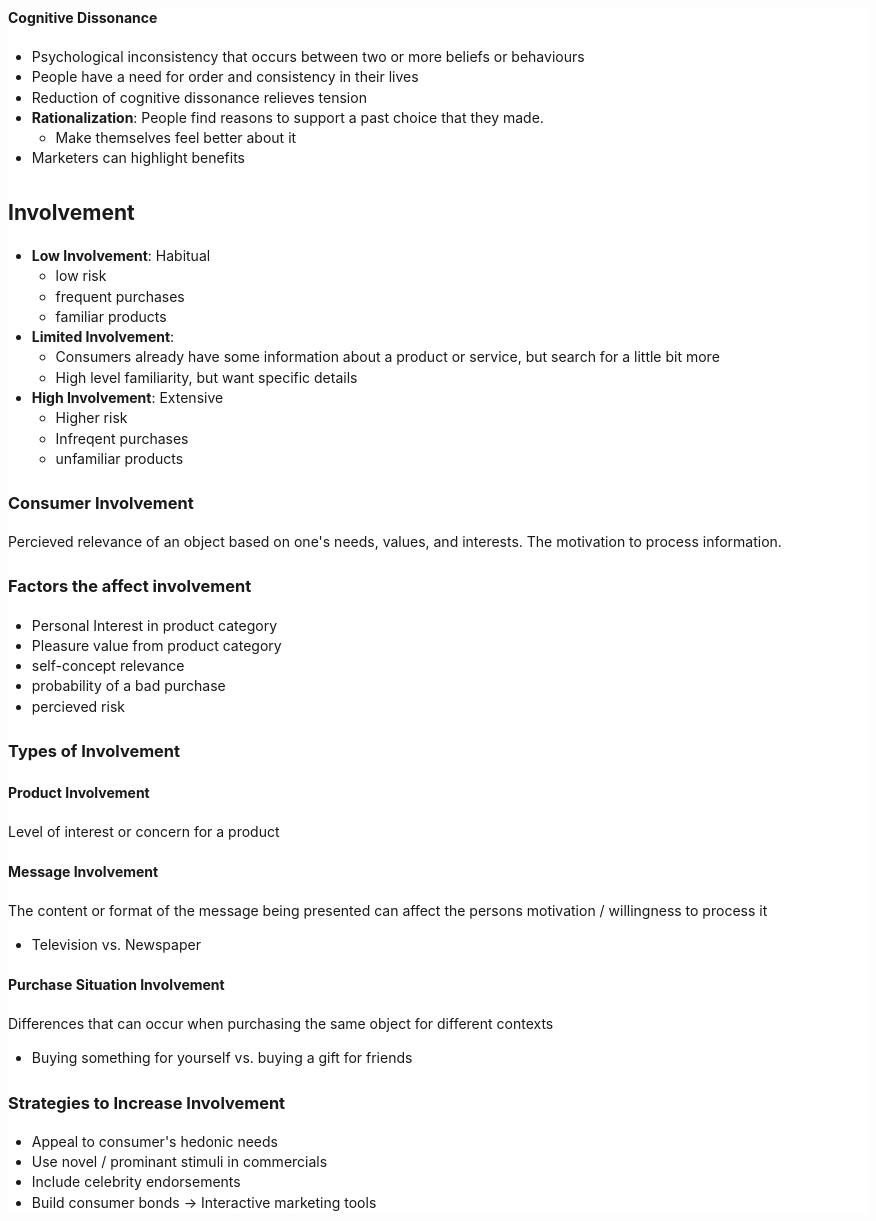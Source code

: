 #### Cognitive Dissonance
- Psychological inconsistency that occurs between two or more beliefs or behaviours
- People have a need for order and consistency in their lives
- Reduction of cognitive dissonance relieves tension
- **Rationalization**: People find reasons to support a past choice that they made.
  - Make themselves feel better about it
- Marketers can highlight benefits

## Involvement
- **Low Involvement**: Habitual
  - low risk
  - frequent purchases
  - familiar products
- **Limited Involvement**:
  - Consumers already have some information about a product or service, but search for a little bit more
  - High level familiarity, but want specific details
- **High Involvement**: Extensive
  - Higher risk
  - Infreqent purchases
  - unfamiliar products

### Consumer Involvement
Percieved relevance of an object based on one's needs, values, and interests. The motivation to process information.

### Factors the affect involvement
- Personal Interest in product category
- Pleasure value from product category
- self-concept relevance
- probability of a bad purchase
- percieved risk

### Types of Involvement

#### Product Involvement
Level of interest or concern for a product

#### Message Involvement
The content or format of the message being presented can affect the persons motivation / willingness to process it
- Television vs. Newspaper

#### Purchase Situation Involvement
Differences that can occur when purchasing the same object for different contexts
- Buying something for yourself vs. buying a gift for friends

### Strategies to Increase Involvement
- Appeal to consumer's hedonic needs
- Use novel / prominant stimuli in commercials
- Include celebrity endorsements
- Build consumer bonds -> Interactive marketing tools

==

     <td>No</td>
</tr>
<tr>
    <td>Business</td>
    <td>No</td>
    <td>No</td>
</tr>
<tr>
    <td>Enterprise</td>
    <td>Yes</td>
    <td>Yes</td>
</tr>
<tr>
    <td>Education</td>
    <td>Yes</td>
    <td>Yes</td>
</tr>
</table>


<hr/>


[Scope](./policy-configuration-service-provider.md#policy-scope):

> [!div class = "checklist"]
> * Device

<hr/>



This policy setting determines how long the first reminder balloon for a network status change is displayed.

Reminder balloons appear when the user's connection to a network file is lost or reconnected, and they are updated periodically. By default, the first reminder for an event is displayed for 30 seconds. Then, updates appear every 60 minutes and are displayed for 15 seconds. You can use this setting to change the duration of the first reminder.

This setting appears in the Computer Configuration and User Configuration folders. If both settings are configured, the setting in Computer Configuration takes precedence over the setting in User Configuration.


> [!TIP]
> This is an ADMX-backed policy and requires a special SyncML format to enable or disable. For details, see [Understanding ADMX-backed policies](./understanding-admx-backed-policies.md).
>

==

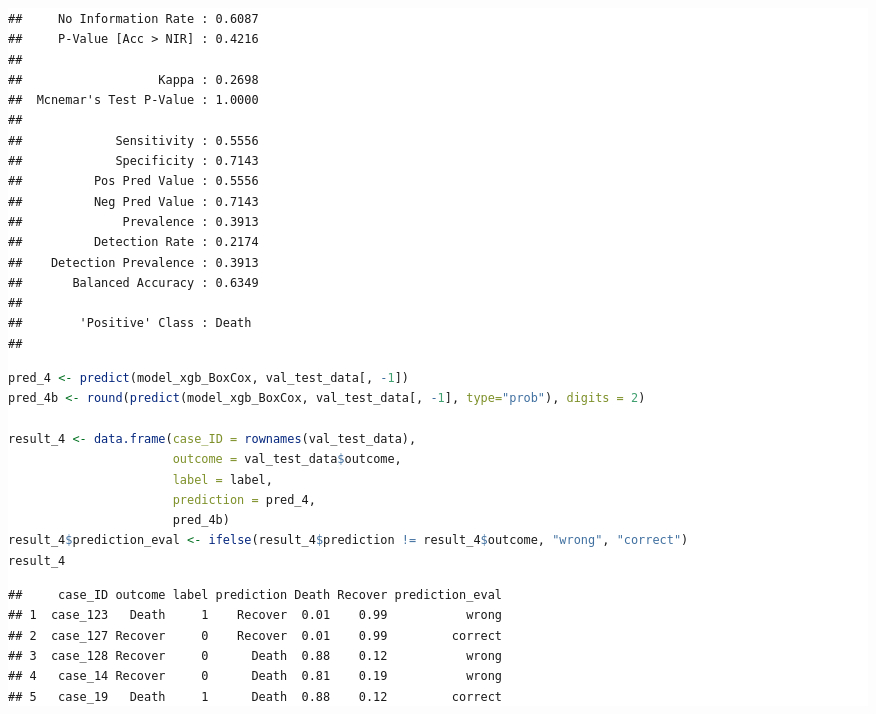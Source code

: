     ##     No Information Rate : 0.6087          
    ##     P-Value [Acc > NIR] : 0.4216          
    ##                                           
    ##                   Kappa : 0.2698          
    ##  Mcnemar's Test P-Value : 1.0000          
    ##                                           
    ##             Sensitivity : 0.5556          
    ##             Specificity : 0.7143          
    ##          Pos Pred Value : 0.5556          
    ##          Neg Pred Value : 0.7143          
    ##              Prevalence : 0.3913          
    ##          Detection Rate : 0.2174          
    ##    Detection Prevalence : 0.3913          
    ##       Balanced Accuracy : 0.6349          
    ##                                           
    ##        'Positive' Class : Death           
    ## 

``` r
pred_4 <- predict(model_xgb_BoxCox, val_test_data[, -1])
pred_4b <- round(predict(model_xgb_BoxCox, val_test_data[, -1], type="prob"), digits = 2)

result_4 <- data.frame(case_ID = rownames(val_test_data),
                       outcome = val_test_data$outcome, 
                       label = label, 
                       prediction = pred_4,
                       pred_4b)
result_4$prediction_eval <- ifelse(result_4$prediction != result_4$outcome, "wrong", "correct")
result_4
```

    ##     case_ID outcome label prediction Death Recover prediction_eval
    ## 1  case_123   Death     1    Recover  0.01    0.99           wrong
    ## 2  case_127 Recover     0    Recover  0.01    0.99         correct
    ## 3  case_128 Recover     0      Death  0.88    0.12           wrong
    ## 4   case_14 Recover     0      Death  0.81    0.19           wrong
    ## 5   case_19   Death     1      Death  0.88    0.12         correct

What you will do: The word to find is "label". Copy every line of the data that holds it.

Task result:
                       label = label, 
    ##     case_ID outcome label prediction Death Recover prediction_eval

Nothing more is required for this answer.